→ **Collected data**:

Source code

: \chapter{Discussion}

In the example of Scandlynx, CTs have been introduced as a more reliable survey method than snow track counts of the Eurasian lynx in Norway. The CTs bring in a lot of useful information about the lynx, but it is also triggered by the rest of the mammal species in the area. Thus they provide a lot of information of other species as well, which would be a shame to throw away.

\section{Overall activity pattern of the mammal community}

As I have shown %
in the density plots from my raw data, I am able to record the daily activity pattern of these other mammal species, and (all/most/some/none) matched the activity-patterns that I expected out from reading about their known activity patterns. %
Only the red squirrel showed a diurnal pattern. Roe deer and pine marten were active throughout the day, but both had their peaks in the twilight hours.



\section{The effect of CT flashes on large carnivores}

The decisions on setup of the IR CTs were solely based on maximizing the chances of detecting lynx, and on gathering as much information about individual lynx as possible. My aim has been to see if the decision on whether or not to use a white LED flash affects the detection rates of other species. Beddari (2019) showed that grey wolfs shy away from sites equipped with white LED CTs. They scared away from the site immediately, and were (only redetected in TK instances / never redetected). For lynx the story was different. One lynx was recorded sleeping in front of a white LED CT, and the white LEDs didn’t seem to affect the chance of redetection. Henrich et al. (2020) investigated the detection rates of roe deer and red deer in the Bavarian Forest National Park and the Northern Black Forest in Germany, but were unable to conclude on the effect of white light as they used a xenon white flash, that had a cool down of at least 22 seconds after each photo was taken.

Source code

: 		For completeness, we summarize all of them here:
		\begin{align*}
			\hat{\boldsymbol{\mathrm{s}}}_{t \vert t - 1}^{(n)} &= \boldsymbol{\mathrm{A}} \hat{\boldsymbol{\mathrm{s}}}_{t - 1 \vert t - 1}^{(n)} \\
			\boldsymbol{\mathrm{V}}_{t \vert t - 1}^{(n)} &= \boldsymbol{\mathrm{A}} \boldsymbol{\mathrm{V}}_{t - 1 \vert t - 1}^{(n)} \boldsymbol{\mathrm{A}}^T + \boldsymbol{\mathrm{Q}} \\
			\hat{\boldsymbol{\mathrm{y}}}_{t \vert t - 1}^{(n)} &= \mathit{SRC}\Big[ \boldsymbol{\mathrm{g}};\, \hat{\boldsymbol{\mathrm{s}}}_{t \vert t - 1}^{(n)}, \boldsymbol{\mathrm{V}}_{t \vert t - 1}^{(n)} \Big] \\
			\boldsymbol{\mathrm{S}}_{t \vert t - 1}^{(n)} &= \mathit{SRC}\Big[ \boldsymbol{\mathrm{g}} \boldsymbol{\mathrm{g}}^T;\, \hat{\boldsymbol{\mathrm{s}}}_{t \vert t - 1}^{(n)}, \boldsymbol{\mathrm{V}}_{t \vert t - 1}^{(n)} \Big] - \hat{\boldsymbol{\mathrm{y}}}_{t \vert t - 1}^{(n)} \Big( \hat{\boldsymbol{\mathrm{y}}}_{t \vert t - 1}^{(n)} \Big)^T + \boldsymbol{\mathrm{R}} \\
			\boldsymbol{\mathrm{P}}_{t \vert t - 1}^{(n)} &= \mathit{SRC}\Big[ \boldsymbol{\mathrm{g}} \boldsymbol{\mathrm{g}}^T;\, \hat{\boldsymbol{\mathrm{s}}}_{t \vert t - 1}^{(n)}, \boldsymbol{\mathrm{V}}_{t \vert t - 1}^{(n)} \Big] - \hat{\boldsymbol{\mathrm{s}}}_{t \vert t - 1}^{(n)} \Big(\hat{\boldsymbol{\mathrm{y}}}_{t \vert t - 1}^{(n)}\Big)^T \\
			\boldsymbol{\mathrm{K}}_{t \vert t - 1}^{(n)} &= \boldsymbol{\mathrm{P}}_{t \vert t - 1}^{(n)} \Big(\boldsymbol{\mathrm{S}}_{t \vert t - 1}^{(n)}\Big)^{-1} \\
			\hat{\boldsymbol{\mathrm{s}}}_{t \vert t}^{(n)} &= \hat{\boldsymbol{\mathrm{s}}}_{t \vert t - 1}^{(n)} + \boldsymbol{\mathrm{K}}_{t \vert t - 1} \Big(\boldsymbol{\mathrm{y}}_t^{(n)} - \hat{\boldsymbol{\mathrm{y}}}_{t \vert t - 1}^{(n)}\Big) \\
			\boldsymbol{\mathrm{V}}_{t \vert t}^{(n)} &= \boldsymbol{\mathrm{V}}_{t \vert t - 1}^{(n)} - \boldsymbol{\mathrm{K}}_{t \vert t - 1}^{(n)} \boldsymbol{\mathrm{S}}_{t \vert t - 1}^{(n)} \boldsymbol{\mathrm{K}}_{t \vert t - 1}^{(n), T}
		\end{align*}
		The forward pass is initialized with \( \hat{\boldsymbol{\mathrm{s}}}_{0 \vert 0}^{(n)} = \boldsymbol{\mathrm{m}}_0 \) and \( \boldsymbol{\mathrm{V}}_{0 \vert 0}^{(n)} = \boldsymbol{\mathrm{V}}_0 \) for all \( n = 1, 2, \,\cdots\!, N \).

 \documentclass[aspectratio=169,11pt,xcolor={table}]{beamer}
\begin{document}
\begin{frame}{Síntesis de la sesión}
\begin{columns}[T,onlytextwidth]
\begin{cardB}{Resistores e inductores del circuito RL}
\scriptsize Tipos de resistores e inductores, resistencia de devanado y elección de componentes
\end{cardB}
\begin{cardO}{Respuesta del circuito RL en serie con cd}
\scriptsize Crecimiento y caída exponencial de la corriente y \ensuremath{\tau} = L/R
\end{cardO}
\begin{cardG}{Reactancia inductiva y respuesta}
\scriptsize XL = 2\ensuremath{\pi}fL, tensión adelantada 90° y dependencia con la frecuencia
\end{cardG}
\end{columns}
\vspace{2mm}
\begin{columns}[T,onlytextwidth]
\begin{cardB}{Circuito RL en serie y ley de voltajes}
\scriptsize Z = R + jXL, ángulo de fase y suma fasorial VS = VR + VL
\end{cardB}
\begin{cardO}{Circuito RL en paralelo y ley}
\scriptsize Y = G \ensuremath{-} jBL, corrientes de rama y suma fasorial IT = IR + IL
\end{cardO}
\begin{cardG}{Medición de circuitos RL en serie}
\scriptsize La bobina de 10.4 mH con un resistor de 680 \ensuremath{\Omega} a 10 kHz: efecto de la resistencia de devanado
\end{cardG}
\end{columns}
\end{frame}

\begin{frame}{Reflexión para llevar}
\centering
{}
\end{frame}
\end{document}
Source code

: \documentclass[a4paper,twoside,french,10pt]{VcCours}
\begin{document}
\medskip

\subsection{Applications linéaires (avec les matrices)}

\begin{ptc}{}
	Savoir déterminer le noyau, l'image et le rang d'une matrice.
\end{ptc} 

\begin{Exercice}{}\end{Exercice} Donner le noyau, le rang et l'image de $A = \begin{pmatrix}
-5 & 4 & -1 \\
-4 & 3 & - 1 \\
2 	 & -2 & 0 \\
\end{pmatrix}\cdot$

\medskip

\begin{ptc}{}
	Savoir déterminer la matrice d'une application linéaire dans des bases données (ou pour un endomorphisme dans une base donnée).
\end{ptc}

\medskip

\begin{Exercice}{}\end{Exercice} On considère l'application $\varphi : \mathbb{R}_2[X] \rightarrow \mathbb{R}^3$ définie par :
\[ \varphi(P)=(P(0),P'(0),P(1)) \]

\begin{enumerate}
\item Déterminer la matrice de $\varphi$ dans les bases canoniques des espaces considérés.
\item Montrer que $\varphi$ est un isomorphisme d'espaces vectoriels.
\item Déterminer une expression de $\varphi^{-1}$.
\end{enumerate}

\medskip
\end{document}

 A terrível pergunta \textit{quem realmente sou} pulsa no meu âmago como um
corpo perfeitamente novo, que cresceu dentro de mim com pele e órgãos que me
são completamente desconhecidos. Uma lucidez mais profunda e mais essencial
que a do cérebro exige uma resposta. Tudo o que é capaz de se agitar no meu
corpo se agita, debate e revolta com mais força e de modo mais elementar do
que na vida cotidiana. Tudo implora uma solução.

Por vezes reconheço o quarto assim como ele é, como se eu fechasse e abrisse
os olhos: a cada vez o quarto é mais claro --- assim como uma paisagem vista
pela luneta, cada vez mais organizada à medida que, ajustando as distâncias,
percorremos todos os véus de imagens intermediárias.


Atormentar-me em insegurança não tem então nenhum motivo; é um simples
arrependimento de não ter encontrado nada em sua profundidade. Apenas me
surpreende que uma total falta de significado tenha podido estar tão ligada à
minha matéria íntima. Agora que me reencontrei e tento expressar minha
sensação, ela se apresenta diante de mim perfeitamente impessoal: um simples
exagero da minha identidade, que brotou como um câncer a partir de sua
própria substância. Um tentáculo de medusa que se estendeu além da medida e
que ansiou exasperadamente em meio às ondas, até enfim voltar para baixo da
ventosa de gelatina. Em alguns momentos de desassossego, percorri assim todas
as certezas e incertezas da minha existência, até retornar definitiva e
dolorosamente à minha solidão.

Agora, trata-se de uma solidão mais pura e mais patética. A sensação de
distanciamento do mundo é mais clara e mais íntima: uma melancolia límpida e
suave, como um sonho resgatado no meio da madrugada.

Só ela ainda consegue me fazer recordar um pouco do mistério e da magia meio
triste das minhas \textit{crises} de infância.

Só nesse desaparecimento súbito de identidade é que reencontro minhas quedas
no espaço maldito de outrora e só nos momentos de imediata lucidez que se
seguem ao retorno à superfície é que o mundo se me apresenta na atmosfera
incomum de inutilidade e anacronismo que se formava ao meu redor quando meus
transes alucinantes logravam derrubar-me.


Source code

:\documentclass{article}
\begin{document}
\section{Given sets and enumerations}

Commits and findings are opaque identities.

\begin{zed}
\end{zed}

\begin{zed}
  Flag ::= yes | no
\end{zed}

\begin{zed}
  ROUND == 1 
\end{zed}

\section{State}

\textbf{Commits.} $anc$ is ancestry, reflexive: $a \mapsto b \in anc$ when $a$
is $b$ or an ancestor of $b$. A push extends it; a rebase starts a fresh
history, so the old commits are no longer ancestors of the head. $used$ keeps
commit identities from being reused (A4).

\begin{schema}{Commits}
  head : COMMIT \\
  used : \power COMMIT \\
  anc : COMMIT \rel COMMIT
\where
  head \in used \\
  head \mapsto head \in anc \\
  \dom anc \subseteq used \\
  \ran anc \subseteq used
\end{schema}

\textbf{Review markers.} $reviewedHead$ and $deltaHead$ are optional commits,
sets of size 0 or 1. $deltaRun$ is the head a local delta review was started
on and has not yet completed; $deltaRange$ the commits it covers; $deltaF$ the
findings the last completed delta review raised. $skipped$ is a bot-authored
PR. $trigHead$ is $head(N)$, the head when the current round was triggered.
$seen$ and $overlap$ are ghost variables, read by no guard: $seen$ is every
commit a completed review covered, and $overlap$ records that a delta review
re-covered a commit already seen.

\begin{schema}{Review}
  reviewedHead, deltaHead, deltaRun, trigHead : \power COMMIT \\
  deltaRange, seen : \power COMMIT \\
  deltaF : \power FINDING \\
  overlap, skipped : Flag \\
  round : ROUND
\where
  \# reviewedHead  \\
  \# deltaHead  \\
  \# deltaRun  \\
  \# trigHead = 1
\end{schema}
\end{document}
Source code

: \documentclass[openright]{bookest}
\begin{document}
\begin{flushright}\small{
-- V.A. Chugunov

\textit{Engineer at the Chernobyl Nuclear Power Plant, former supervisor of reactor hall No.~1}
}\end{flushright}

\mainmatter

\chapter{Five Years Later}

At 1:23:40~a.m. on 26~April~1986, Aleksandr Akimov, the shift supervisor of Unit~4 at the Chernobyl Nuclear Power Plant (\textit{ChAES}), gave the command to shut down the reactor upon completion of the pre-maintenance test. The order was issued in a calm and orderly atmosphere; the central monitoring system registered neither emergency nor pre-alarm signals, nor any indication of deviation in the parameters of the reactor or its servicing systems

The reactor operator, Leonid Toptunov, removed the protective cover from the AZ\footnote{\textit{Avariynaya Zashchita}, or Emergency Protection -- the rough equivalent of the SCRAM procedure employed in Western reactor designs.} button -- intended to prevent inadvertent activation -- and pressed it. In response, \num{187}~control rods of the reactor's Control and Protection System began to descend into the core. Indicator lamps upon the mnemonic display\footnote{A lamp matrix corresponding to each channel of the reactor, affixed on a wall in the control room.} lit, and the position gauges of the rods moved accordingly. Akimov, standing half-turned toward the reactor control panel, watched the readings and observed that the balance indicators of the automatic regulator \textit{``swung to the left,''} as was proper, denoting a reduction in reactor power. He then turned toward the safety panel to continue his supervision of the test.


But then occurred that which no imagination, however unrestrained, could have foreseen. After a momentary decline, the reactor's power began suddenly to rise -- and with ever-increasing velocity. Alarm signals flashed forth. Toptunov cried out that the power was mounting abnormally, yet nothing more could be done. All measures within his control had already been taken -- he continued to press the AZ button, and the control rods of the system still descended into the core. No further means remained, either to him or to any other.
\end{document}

→ **Task prompt**:
Extract from the records above the lines from the one containing "The forward pass" to the one containing "en serie con", both lines included, exactly as they appear and with nothing else.

→ **Answer area**:
		The forward pass is initialized with \( \hat{\boldsymbol{\mathrm{s}}}_{0 \vert 0}^{(n)} = \boldsymbol{\mathrm{m}}_0 \) and \( \boldsymbol{\mathrm{V}}_{0 \vert 0}^{(n)} = \boldsymbol{\mathrm{V}}_0 \) for all \( n = 1, 2, \,\cdots\!, N \).

 \documentclass[aspectratio=169,11pt,xcolor={table}]{beamer}
\begin{document}
\begin{frame}{Síntesis de la sesión}
\begin{columns}[T,onlytextwidth]
\begin{cardB}{Resistores e inductores del circuito RL}
\scriptsize Tipos de resistores e inductores, resistencia de devanado y elección de componentes
\end{cardB}
\begin{cardO}{Respuesta del circuito RL en serie con cd}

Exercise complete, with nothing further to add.